WisdomTree Launches Two High Yield Bond ETFs ETF News And Commentary
Post on: 25 Апрель, 2015 No Comment
Bond investments have hardly seen gains in 2013 thanks to taper concerns. However, across the spectrum, the high-yield bond space has been less ruffled, with most losing marginally in the YTD frame.
The ‘Fed Taper’ and ‘rising rates’ normally go hand in hand. Ending all speculations throughout the year, the Fed has now initiated a modest tapering of $10 billion and could complete the process by the end of 2014, if economic growth remains in line with their expectations (also see QE Tapering Could Make These Bond ETFs Winners ).
While a rock-bottom interest rate environment prevailing in the U.S. currently will excite investors to go for a high-yield option in 2014, a continued taper threat is bound to come in the way of investment plans.
Amid such a backdrop, WisdomTree came up with two launches in the high-yield space in the name of WisdomTree BofA Merrill Lynch High Yield Bond Zero Duration Fund- HYZD and WisdomTree BofA Merrill Lynch High Yield Bond Negative Duration Fund — HYND.
HYZD & HYND in Focus
These new ETFs were launched on December 18. While HYZD looks to track the BofA Merrill Lynch 0-5 Year US High Yield Constrained, Zero Duration Index, HYND tracks the BofA Merrill Lynch 0-5 Year U.S. High Yield Constrained, Negative Seven Duration Index.
These indexes are a combination of the long and short portfolio.

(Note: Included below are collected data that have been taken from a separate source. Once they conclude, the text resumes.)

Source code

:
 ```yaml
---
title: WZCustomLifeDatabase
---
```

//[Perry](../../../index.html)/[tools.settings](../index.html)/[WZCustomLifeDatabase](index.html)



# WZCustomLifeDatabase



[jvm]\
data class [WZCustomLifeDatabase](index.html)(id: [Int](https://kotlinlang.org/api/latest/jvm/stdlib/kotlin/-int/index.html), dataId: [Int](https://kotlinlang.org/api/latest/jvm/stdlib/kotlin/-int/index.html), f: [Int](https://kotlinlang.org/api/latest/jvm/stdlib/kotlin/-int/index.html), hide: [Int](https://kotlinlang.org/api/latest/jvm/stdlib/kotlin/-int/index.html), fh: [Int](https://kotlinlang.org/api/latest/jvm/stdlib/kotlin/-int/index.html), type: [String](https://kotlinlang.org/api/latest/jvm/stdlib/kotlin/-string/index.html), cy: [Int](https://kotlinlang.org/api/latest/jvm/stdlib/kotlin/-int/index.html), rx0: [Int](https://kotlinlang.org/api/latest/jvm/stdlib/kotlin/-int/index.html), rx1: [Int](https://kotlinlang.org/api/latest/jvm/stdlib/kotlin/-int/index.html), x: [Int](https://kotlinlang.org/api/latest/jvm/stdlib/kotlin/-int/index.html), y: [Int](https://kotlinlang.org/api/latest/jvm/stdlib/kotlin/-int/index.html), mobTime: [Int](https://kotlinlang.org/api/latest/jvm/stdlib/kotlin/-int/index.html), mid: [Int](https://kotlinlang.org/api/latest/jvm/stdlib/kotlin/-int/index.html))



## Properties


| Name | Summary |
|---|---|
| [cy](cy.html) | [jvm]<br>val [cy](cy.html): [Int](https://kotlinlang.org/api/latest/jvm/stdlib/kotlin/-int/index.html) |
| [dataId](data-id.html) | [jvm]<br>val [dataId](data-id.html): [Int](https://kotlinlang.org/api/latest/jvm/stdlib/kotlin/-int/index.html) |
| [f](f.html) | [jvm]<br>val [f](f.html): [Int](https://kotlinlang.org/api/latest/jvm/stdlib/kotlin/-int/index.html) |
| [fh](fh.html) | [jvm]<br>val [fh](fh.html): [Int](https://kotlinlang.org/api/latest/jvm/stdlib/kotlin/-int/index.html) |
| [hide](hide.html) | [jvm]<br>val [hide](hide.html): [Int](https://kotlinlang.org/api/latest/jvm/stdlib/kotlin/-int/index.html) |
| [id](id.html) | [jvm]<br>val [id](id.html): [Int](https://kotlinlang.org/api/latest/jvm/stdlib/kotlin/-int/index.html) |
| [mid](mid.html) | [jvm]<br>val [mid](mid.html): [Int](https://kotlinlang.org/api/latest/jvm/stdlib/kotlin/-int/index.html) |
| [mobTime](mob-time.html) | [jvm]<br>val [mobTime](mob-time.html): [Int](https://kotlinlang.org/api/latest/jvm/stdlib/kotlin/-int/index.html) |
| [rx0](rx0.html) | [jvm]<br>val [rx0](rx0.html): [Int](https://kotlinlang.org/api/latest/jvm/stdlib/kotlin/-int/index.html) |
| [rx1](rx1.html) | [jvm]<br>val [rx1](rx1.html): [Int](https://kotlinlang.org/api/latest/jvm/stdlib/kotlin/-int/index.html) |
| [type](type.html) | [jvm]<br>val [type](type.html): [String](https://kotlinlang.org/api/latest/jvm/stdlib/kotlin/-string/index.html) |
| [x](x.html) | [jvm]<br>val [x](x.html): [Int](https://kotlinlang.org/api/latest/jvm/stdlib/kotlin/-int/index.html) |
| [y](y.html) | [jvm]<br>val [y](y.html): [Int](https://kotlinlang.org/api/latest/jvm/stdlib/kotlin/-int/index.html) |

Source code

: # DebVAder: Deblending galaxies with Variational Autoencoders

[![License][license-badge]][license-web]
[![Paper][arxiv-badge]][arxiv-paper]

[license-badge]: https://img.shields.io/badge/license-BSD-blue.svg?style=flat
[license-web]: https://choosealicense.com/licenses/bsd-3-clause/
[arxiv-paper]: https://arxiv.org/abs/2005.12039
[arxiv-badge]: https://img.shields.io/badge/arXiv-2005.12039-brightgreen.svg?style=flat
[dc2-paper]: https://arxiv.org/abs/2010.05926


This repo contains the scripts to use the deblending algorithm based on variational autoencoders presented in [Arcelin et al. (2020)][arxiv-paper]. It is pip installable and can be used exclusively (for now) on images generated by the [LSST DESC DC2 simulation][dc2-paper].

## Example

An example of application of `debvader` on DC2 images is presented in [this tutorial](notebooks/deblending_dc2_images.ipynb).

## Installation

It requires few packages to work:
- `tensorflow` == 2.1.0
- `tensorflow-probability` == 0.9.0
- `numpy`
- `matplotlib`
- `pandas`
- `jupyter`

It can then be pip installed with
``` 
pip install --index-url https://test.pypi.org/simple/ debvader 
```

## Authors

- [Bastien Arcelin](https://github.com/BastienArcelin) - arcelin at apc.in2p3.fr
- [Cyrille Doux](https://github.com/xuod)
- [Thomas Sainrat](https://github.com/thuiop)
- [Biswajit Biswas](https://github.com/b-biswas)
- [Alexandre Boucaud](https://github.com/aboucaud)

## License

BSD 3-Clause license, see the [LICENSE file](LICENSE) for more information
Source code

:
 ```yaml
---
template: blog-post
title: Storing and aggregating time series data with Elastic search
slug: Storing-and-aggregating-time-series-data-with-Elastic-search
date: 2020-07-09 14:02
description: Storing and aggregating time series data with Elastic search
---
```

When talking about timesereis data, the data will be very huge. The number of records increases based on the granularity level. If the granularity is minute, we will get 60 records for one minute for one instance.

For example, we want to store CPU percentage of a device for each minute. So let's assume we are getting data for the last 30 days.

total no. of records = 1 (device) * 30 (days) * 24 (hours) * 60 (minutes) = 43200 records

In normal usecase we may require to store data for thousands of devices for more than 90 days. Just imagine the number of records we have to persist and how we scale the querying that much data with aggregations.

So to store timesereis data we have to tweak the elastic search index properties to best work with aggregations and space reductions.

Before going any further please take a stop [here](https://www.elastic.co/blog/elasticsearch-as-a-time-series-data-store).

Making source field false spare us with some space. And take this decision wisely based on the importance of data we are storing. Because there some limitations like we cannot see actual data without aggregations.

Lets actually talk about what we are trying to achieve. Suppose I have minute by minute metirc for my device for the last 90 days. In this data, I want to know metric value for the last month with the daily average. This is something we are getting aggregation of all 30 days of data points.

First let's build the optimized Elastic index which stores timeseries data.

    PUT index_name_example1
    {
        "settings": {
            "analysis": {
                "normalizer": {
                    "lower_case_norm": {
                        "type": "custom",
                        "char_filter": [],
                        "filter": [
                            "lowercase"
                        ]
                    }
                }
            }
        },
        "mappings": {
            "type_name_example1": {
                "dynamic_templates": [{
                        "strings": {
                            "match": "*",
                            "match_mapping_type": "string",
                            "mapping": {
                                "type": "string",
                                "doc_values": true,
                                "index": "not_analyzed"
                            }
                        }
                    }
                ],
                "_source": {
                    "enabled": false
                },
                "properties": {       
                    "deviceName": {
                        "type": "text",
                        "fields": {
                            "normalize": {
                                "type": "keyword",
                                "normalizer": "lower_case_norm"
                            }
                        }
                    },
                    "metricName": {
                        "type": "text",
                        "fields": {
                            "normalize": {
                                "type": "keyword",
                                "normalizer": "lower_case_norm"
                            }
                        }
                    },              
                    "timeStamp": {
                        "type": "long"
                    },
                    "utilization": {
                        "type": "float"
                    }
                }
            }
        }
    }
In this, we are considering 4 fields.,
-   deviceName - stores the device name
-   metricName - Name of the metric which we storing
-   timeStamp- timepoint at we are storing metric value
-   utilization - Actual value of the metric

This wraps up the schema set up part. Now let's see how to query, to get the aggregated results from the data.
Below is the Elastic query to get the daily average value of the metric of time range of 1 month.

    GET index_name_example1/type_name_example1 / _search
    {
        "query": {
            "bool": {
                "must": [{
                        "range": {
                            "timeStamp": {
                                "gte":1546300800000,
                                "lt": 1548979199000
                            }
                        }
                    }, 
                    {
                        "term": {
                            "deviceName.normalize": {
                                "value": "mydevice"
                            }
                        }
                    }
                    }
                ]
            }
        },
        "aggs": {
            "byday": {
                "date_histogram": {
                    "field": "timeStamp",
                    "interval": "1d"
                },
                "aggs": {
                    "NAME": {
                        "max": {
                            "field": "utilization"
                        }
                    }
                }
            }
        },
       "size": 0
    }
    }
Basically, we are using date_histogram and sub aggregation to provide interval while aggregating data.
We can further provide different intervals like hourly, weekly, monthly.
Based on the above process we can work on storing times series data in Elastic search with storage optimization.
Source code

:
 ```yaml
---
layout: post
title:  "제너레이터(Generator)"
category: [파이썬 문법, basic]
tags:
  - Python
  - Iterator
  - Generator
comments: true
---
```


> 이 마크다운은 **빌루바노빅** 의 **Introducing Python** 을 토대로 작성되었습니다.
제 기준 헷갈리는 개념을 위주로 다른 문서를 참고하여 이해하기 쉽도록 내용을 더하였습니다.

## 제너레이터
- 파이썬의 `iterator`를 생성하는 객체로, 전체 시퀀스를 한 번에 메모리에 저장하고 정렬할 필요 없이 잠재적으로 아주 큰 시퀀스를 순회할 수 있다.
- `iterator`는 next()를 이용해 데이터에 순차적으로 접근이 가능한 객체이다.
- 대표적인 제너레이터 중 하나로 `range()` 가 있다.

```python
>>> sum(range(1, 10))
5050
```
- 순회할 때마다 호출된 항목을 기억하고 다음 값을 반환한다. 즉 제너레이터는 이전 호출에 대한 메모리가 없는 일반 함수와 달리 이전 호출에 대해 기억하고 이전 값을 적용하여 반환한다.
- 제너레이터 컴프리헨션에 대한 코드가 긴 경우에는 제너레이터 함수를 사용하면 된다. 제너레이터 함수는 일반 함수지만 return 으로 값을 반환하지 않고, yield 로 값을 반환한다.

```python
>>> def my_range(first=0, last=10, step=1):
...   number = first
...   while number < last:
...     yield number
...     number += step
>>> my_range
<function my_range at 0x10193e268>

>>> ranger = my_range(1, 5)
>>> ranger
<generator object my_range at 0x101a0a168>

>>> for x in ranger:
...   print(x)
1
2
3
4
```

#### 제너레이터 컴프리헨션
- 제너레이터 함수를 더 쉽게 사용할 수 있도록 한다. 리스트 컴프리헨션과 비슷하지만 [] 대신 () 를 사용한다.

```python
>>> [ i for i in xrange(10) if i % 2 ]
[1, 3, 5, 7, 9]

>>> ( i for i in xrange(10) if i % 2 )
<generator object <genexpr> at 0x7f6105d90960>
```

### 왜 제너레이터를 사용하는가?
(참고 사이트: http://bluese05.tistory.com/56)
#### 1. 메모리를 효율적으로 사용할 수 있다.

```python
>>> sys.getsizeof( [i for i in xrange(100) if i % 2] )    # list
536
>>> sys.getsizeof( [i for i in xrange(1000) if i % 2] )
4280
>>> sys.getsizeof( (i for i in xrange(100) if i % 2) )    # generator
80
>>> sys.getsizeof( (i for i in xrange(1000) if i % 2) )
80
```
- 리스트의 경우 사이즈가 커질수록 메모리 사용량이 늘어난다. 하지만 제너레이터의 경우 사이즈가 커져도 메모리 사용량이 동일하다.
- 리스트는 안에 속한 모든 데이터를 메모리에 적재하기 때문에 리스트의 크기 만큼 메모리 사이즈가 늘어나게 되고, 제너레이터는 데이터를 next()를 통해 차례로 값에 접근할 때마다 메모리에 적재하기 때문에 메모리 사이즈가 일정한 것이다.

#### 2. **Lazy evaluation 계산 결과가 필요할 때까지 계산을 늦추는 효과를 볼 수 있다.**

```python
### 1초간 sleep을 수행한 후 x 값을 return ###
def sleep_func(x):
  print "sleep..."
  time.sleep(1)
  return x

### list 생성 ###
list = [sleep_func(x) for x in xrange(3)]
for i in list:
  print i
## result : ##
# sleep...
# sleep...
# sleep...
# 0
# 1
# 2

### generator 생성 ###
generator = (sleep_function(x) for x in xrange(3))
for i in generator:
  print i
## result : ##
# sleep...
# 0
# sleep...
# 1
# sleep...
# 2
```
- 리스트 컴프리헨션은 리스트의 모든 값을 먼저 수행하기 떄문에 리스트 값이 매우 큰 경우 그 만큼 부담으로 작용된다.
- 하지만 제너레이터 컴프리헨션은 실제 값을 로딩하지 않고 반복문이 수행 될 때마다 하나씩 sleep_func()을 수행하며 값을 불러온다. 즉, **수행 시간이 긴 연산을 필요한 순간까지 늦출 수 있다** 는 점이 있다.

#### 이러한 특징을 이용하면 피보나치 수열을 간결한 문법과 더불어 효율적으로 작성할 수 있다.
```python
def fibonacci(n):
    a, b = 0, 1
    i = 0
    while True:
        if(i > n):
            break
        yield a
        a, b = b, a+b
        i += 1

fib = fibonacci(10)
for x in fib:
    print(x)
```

The ‘long portfolio’ replicates the BofA Merrill Lynch 0-5 Year U.S. High Yield Constrained Index for both the funds. It exposes the U.S.-domiciled non-investment grade corporate debt securities with maturity of less than five years (see all the junk bond ETFs here ).
The distinction lies in the short portfolio of the indexes. For HYZD, the index holds the short positions in U.S. Treasuries that seeks to match up the duration of the long portfolio, with a targeted total duration exposure of about zero years.
But for HYND, the short portfolio of the index surpasses the duration of the long portfolio, thus resulting in a targeted total duration exposure of nearly negative seven years.
The funds hold about 7% in cash and the debt securities having BBB or lower graded bonds. Investors should also note that the products carry default risks since these do not posses very high credit ratings. HYZD charges investors 43 bps in annual fees while HYND costs 48 bps.
How do these fit in a portfolio?
Investors who are looking for a fixed-income play thanks to the low interest rate environment should consider these products. These have been designed to counter interest rate risks in bond investing.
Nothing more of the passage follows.